» Problem statement
Stop after the line that contains "- **Enhance SEO:**"; until then, restate each line of the entries word for word from the very first.

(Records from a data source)
|---|
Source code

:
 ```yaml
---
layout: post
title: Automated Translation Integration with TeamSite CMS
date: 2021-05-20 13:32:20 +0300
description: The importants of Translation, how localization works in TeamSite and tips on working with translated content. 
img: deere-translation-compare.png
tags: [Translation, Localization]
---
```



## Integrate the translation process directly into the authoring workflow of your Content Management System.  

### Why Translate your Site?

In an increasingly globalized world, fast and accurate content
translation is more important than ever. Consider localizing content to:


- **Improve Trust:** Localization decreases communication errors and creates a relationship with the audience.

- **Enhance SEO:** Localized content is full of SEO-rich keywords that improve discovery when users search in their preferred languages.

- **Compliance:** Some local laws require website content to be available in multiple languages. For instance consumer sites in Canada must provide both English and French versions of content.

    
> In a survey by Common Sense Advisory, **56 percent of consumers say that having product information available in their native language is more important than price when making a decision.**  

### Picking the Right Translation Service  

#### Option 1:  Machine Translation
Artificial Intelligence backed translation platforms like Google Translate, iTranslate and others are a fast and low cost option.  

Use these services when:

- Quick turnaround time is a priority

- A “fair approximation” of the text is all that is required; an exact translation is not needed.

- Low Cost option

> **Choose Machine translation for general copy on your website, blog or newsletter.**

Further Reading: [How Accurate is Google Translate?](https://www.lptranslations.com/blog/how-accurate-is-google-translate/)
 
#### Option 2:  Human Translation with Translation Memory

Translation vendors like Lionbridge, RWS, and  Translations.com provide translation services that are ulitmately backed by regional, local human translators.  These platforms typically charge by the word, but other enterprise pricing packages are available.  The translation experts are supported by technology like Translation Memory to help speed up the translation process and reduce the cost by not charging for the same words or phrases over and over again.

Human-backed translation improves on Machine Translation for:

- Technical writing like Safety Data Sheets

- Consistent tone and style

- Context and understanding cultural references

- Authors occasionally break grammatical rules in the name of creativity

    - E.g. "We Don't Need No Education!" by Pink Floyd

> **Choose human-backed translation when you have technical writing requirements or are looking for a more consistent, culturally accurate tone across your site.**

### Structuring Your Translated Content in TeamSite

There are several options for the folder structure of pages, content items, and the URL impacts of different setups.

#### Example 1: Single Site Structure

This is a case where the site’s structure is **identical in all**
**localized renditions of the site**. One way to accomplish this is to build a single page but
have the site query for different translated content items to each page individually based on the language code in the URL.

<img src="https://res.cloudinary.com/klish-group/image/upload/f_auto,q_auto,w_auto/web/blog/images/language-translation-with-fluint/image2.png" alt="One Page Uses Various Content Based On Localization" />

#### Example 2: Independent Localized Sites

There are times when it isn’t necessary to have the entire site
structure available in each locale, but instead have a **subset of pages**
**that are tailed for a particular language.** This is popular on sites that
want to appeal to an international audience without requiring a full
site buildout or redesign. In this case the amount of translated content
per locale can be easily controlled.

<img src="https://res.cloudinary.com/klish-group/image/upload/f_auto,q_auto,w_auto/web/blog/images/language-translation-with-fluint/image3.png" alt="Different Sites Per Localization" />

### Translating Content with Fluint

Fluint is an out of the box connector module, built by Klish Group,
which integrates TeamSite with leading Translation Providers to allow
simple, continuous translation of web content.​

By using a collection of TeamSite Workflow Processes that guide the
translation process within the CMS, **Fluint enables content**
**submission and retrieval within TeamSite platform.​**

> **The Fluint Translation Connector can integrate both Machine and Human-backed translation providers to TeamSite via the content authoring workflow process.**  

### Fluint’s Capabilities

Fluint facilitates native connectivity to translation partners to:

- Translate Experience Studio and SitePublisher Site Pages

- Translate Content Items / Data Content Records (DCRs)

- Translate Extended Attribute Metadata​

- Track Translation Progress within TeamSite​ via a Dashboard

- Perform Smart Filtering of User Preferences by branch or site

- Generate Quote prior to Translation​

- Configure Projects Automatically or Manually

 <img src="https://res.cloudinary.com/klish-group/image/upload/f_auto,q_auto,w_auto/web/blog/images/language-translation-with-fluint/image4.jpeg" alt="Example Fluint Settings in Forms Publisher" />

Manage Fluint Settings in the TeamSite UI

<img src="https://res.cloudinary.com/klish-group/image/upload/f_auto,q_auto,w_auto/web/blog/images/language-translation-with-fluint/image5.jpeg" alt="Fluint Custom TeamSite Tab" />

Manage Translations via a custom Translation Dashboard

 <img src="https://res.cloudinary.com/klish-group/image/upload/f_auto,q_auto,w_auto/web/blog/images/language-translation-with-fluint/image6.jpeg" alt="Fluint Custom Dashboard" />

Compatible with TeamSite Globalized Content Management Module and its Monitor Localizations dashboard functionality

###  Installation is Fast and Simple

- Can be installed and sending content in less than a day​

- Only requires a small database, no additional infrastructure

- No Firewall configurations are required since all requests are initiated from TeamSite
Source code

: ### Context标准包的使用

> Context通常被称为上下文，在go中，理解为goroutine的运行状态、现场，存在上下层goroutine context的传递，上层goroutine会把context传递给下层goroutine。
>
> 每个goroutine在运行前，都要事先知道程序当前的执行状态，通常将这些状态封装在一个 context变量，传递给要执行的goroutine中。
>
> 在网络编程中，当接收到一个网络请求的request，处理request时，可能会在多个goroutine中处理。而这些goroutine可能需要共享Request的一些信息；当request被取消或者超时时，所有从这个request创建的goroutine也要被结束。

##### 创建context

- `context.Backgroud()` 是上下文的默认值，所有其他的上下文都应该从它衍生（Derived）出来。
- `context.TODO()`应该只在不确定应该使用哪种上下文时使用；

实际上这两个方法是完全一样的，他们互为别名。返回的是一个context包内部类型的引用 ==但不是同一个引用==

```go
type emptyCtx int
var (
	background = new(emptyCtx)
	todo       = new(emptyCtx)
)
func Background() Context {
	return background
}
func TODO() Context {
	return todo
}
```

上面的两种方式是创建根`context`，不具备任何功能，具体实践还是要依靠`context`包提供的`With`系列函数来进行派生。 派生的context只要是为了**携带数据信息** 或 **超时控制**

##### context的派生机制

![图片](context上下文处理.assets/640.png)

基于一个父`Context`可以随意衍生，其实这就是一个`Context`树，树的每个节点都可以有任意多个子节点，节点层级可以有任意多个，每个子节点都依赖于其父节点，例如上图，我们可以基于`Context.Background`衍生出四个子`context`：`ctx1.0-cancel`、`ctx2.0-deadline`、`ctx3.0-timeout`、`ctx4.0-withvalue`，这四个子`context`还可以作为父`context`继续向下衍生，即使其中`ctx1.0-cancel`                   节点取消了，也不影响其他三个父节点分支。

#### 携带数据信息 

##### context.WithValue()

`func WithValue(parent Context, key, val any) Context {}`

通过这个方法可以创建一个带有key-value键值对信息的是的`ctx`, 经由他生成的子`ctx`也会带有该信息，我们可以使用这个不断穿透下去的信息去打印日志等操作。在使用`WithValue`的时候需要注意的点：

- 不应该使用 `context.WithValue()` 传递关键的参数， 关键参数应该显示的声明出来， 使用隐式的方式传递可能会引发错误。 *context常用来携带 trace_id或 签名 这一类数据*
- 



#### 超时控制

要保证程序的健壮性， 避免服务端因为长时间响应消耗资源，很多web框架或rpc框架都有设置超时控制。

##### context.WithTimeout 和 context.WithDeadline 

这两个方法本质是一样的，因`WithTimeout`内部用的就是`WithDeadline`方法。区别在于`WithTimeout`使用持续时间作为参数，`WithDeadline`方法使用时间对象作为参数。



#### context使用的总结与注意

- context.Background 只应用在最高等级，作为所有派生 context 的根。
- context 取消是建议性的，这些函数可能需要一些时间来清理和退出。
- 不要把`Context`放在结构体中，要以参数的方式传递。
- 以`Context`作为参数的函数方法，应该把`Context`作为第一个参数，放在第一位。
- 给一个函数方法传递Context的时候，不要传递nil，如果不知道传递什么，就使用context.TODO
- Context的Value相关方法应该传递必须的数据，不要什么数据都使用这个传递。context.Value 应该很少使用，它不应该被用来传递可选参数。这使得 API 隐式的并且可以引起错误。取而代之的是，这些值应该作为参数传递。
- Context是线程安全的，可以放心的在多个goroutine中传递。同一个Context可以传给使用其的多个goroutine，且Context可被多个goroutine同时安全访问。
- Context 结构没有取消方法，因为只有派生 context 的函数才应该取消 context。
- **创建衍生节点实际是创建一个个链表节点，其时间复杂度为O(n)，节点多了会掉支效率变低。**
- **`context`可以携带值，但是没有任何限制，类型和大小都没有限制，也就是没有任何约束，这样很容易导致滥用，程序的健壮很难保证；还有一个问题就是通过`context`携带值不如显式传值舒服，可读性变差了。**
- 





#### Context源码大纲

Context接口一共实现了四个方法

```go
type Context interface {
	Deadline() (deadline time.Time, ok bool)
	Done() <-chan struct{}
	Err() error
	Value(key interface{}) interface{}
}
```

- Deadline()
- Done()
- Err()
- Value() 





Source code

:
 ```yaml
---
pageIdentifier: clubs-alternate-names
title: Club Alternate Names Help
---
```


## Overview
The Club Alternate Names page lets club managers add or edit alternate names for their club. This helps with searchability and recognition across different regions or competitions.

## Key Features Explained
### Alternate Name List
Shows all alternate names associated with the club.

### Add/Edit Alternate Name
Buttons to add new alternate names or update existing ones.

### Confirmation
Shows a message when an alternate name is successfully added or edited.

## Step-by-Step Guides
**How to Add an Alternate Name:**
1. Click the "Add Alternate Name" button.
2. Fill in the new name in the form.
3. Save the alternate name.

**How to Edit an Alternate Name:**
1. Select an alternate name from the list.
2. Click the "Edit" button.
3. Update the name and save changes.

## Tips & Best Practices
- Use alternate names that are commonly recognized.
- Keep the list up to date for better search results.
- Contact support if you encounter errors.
|---|
» Result of this task
Source code

:
 ```yaml
---
layout: post
title: Automated Translation Integration with TeamSite CMS
date: 2021-05-20 13:32:20 +0300
description: The importants of Translation, how localization works in TeamSite and tips on working with translated content. 
img: deere-translation-compare.png
tags: [Translation, Localization]
---
```



## Integrate the translation process directly into the authoring workflow of your Content Management System.  

### Why Translate your Site?

In an increasingly globalized world, fast and accurate content
translation is more important than ever. Consider localizing content to:


- **Improve Trust:** Localization decreases communication errors and creates a relationship with the audience.

- **Enhance SEO:** Localized content is full of SEO-rich keywords that improve discovery when users search in their preferred languages.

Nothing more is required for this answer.